Mezar yerlerinin belirlenmesinden 5 gün sonra, torununun doğum günü olduğunu söyleyen Mehmet Beşerikli, sözlerini şöyle sürdürdü:
“Bugün torunumun doğum günüydü. Cennette meleklerle beraber kutluyordur. Kendisi hem şehit, hem melek. Bizim haberimizin olması 6 ay sürdü ama buna da şükür. 6 ay sabrettik, dua ettik. Çok mutluyum, çok huzurluyum. Hem buruk sevincim var hem üzüntüm var. En azından cenazelerimize kavuştuk. Darısı diğer depremzedelerin başına. Ayın 4’ünde haber geldikten sonra 6’sında kesin raporu aldık. Gıyabında eş, dost, akrabalarla cenaze namazlarını kıldık. Hatimlerini indirdik. Daha sonra oradan ayrıldık. Devletimizden Allah razı olsun. Bizden desteklerini esirgemeyen Bursa Gençlik Spor İl Müdürümüz Rahmi beyden Allah razı olsun. Çok teşekkür ediyoruz. Sürekli bizim arkamızda durdular.”
Acılarının hala taze olduğunu dile getiren anne Nilay Bulgurcu Beşerikli ise duygularını şu sözlerle ifade etti:
“Kayıp kızımızı ve torunumuzu çok şükür bulduk. İnşallah arafta olan bütün insanlar için umut olur.
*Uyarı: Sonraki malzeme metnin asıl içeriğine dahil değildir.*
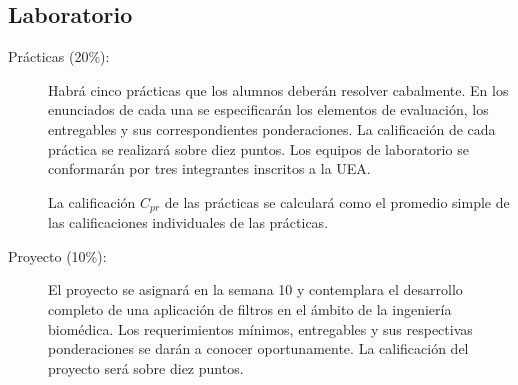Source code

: \documentclass[letterpaper, 11pt]{article}
\begin{document}
	\subsection{Laboratorio}
  	\begin{description}
  	  \item [Prácticas (20\%):] Habrá cinco prácticas que los alumnos deberán resolver cabalmente. En los enunciados de cada una se especificarán los elementos de evaluación, los entregables y sus correspondientes ponderaciones. La calificación de cada práctica se realizará sobre diez puntos. Los equipos de laboratorio se conformarán por tres integrantes inscritos a la UEA.
  	  
  	  La calificación $C_{pr}$ de las prácticas se calculará como el promedio simple de las calificaciones individuales de las prácticas.
  	  
  	  \item [Proyecto (10\%):] El proyecto se asignará en la semana 10 y contemplara el desarrollo completo de una aplicación de filtros en el ámbito de la ingeniería biomédica. Los requerimientos mínimos, entregables y sus respectivas ponderaciones se darán a conocer oportunamente. La calificación del proyecto será sobre diez puntos. %
  	  

\end{description}
\end{document}
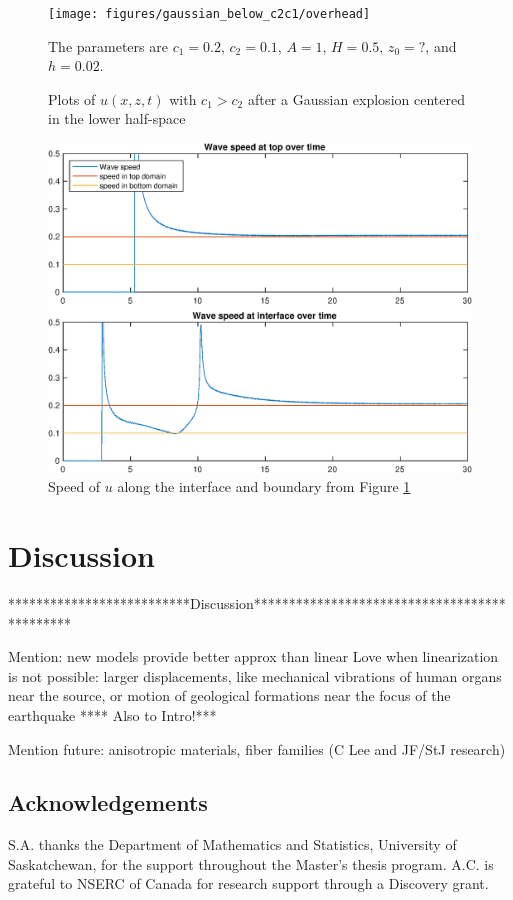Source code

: \documentclass[11pt,letter,subeqn,fleqn]{article}
\numberwithin{equation}{section}
\numberwithin{table}{section}
\numberwithin{figure}{section}
\begin{document}
\begin{figure}[htbp]
	\caption{Plots of $u(x,z,t)$ with $c_1>c_2$ after a Gaussian explosion centered in the lower half-space}
	\label{fig:gaussian_below_c2c1}
	\texttt{[image: figures/gaussian\_below\_c2c1/overhead]}
\footnotesize
\centering

The parameters are $c_1 = 0.2$, $c_2 = 0.1$, $A=1$, $H=0.5$, $z_0=?$, and $h = 0.02$.
\end{figure}

\begin{figure}[htbp]
	\caption{Speed of $u$ along the interface and boundary from Figure \ref{fig:gaussian_below_c2c1}}
	\label{fig:gaussian_below_c2c1_speed}
	\includegraphics[width=0.7\linewidth]{figures/gaussian_below_c2c1/wavespeeds}
\footnotesize
\centering

\end{figure}



\section{Discussion}\label{sec:Discussion}

**************************Discussion*********************************************

Mention: new models provide better approx than linear Love when linearization is not possible: larger displacements, like mechanical vibrations of human organs near the source, or motion of geological formations near the focus of the earthquake **** Also to Intro!***


Mention future: anisotropic materials, fiber families (C Lee and JF/StJ research)


\subsection*{Acknowledgements}

S.A. thanks the Department of Mathematics and Statistics, University of Saskatchewan, for the support throughout the Master's thesis program. A.C. is grateful to NSERC of Canada for research support through a Discovery grant.

{\footnotesize
%


}
\end{document}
Bizi aradıkları zaman ‘Size ne diyeceğimizi bilmiyoruz’ diyorlar. Gözünüz aydın diyebilirsiniz. Biz 6 aydan beri üzüntümüzü yaşayamadık. İnancımıza sarılıyoruz, dua ediyoruz ama bize yerine ulaşmış gibi gelmiyor. ‘Buradan da okusanız gider’ diyorlar ama bize öyle gelmiyor. Şimdi en azından yerleri belli. Acımızı gömdüğümüz bir yer var. Dua edebiliyoruz. Çocukları bulup mezarlarının başına gittiğimizde, yüreğimiz genişledi. Somut acıya dokunabilmek, ‘İşte buradalar. Artık yerleri belli’ diyebilmek çok mühimmiş. Bazı şeyler nimetmiş. Biz bunu anladık. Ağlayabilmek, cenazeni gömebilmek, onların ortaya çıkması, bunlar nimet olur mu? Biz bir tek parmaklarına razıydık. Bir parmakları çıksın razıyız diyorduk. Acı bitmeyecek. Sırtımızda bir yük vardı, onu elimize aldık. Onla hayatımızı idame ettireceğiz. Rabbim bütün hayatını kaybedenlere rahmetiyle muamele eylesin.”